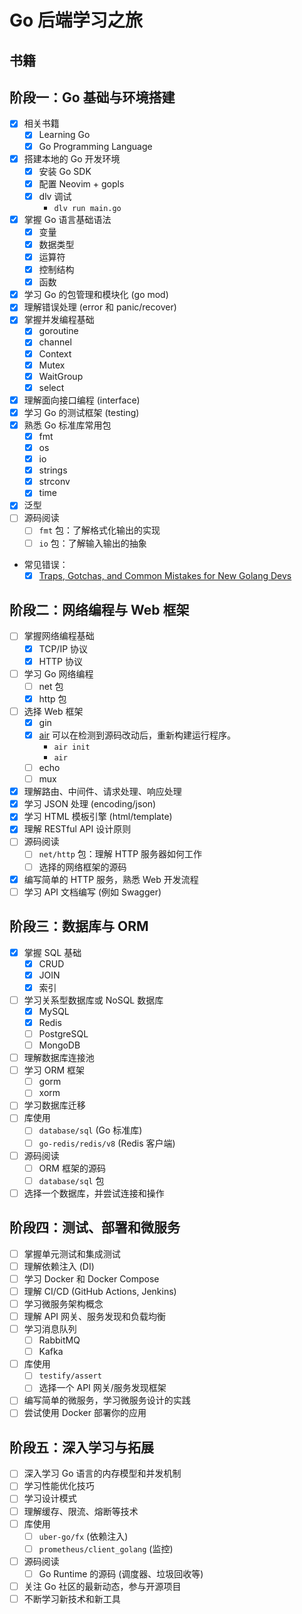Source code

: # Go 后端学习之旅

## 书籍

## 阶段一：Go 基础与环境搭建
- [x] 相关书籍
    - [x] Learning Go
    - [x] Go Programming Language
- [x] 搭建本地的 Go 开发环境
    - [x] 安装 Go SDK
    - [x] 配置 Neovim + gopls
    - [x] dlv 调试
      - `dlv run main.go`
- [x] 掌握 Go 语言基础语法
    - [x] 变量
    - [x] 数据类型
    - [x] 运算符
    - [x] 控制结构
    - [x] 函数
- [x] 学习 Go 的包管理和模块化 (go mod)
- [x] 理解错误处理 (error 和 panic/recover)
- [x] 掌握并发编程基础
    - [x] goroutine
    - [x] channel
    - [x] Context
    - [x] Mutex
    - [x] WaitGroup
    - [x] select
- [x] 理解面向接口编程 (interface)
- [x] 学习 Go 的测试框架 (testing)
- [x] 熟悉 Go 标准库常用包
    - [x] fmt
    - [x] os
    - [x] io
    - [x] strings
    - [x] strconv
    - [x] time
- [x] 泛型
- [ ] 源码阅读
  - [ ] `fmt` 包：了解格式化输出的实现
  - [ ] `io` 包：了解输入输出的抽象
- 常见错误：
  - [x] [Traps, Gotchas, and Common Mistakes for New Golang Devs](http://devs.cloudimmunity.com/gotchas-and-common-mistakes-in-go-golang/index.html)

## 阶段二：网络编程与 Web 框架
- [ ] 掌握网络编程基础
    - [x] TCP/IP 协议
    - [x] HTTP 协议
- [ ] 学习 Go 网络编程
    - [ ] net 包
    - [x] http 包
- [ ] 选择 Web 框架
    - [x] gin
    - [x] [air](https://github.com/air-verse/air) 可以在检测到源码改动后，重新构建运行程序。
        - `air init`
        - `air`
    - [ ] echo
    - [ ] mux
- [x] 理解路由、中间件、请求处理、响应处理
- [x] 学习 JSON 处理 (encoding/json)
- [x] 学习 HTML 模板引擎 (html/template)
- [x] 理解 RESTful API 设计原则
- [ ] 源码阅读
    - [ ] `net/http` 包：理解 HTTP 服务器如何工作
    - [ ] 选择的网络框架的源码
- [x] 编写简单的 HTTP 服务，熟悉 Web 开发流程
- [ ] 学习 API 文档编写 (例如 Swagger)

## 阶段三：数据库与 ORM
- [x] 掌握 SQL 基础
    - [x] CRUD
    - [x] JOIN
    - [x] 索引
- [ ] 学习关系型数据库或 NoSQL 数据库
    - [x] MySQL
    - [x] Redis
    - [ ] PostgreSQL
    - [ ] MongoDB
- [ ] 理解数据库连接池
- [ ] 学习 ORM 框架
    - [ ] gorm
    - [ ] xorm
- [ ] 学习数据库迁移
- [ ] 库使用
    - [ ] `database/sql` (Go 标准库)
    - [ ] `go-redis/redis/v8` (Redis 客户端)
- [ ] 源码阅读
    - [ ] ORM 框架的源码
    - [ ] `database/sql` 包
- [ ] 选择一个数据库，并尝试连接和操作

## 阶段四：测试、部署和微服务
- [ ] 掌握单元测试和集成测试
- [ ] 理解依赖注入 (DI)
- [ ] 学习 Docker 和 Docker Compose
- [ ] 理解 CI/CD (GitHub Actions, Jenkins)
- [ ] 学习微服务架构概念
- [ ] 理解 API 网关、服务发现和负载均衡
- [ ] 学习消息队列
    - [ ] RabbitMQ
    - [ ] Kafka
- [ ] 库使用
    - [ ] `testify/assert`
    - [ ] 选择一个 API 网关/服务发现框架
- [ ] 编写简单的微服务，学习微服务设计的实践
- [ ] 尝试使用 Docker 部署你的应用

## 阶段五：深入学习与拓展
- [ ] 深入学习 Go 语言的内存模型和并发机制
- [ ] 学习性能优化技巧
- [ ] 学习设计模式
- [ ] 理解缓存、限流、熔断等技术
- [ ] 库使用
    - [ ] `uber-go/fx` (依赖注入)
    - [ ] `prometheus/client_golang` (监控)
- [ ] 源码阅读
    - [ ] Go Runtime 的源码 (调度器、垃圾回收等)
- [ ] 关注 Go 社区的最新动态，参与开源项目
- [ ] 不断学习新技术和新工具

● ● ● ● ●

## TASK STATEMENT
Copy each of the entries above precisely, and drop whatever pictures they hold.

## EXPECTED ANSWER
Source code

: # Go 后端学习之旅

## 书籍

## 阶段一：Go 基础与环境搭建
- [x] 相关书籍
    - [x] Learning Go
    - [x] Go Programming Language
- [x] 搭建本地的 Go 开发环境
    - [x] 安装 Go SDK
    - [x] 配置 Neovim + gopls
    - [x] dlv 调试
      - `dlv run main.go`
- [x] 掌握 Go 语言基础语法
    - [x] 变量
    - [x] 数据类型
    - [x] 运算符
    - [x] 控制结构
    - [x] 函数
- [x] 学习 Go 的包管理和模块化 (go mod)
- [x] 理解错误处理 (error 和 panic/recover)
- [x] 掌握并发编程基础
    - [x] goroutine
    - [x] channel
    - [x] Context
    - [x] Mutex
    - [x] WaitGroup
    - [x] select
- [x] 理解面向接口编程 (interface)
- [x] 学习 Go 的测试框架 (testing)
- [x] 熟悉 Go 标准库常用包
    - [x] fmt
    - [x] os
    - [x] io
    - [x] strings
    - [x] strconv
    - [x] time
- [x] 泛型
- [ ] 源码阅读
  - [ ] `fmt` 包：了解格式化输出的实现
  - [ ] `io` 包：了解输入输出的抽象
- 常见错误：
  - [x] [Traps, Gotchas, and Common Mistakes for New Golang Devs](http://devs.cloudimmunity.com/gotchas-and-common-mistakes-in-go-golang/index.html)

## 阶段二：网络编程与 Web 框架
- [ ] 掌握网络编程基础
    - [x] TCP/IP 协议
    - [x] HTTP 协议
- [ ] 学习 Go 网络编程
    - [ ] net 包
    - [x] http 包
- [ ] 选择 Web 框架
    - [x] gin
    - [x] [air](https://github.com/air-verse/air) 可以在检测到源码改动后，重新构建运行程序。
        - `air init`
        - `air`
    - [ ] echo
    - [ ] mux
- [x] 理解路由、中间件、请求处理、响应处理
- [x] 学习 JSON 处理 (encoding/json)
- [x] 学习 HTML 模板引擎 (html/template)
- [x] 理解 RESTful API 设计原则
- [ ] 源码阅读
    - [ ] `net/http` 包：理解 HTTP 服务器如何工作
    - [ ] 选择的网络框架的源码
- [x] 编写简单的 HTTP 服务，熟悉 Web 开发流程
- [ ] 学习 API 文档编写 (例如 Swagger)

## 阶段三：数据库与 ORM
- [x] 掌握 SQL 基础
    - [x] CRUD
    - [x] JOIN
    - [x] 索引
- [ ] 学习关系型数据库或 NoSQL 数据库
    - [x] MySQL
    - [x] Redis
    - [ ] PostgreSQL
    - [ ] MongoDB
- [ ] 理解数据库连接池
- [ ] 学习 ORM 框架
    - [ ] gorm
    - [ ] xorm
- [ ] 学习数据库迁移
- [ ] 库使用
    - [ ] `database/sql` (Go 标准库)
    - [ ] `go-redis/redis/v8` (Redis 客户端)
- [ ] 源码阅读
    - [ ] ORM 框架的源码
    - [ ] `database/sql` 包
- [ ] 选择一个数据库，并尝试连接和操作

## 阶段四：测试、部署和微服务
- [ ] 掌握单元测试和集成测试
- [ ] 理解依赖注入 (DI)
- [ ] 学习 Docker 和 Docker Compose
- [ ] 理解 CI/CD (GitHub Actions, Jenkins)
- [ ] 学习微服务架构概念
- [ ] 理解 API 网关、服务发现和负载均衡
- [ ] 学习消息队列
    - [ ] RabbitMQ
    - [ ] Kafka
- [ ] 库使用
    - [ ] `testify/assert`
    - [ ] 选择一个 API 网关/服务发现框架
- [ ] 编写简单的微服务，学习微服务设计的实践
- [ ] 尝试使用 Docker 部署你的应用

## 阶段五：深入学习与拓展
- [ ] 深入学习 Go 语言的内存模型和并发机制
- [ ] 学习性能优化技巧
- [ ] 学习设计模式
- [ ] 理解缓存、限流、熔断等技术
- [ ] 库使用
    - [ ] `uber-go/fx` (依赖注入)
    - [ ] `prometheus/client_golang` (监控)
- [ ] 源码阅读
    - [ ] Go Runtime 的源码 (调度器、垃圾回收等)
- [ ] 关注 Go 社区的最新动态，参与开源项目
- [ ] 不断学习新技术和新工具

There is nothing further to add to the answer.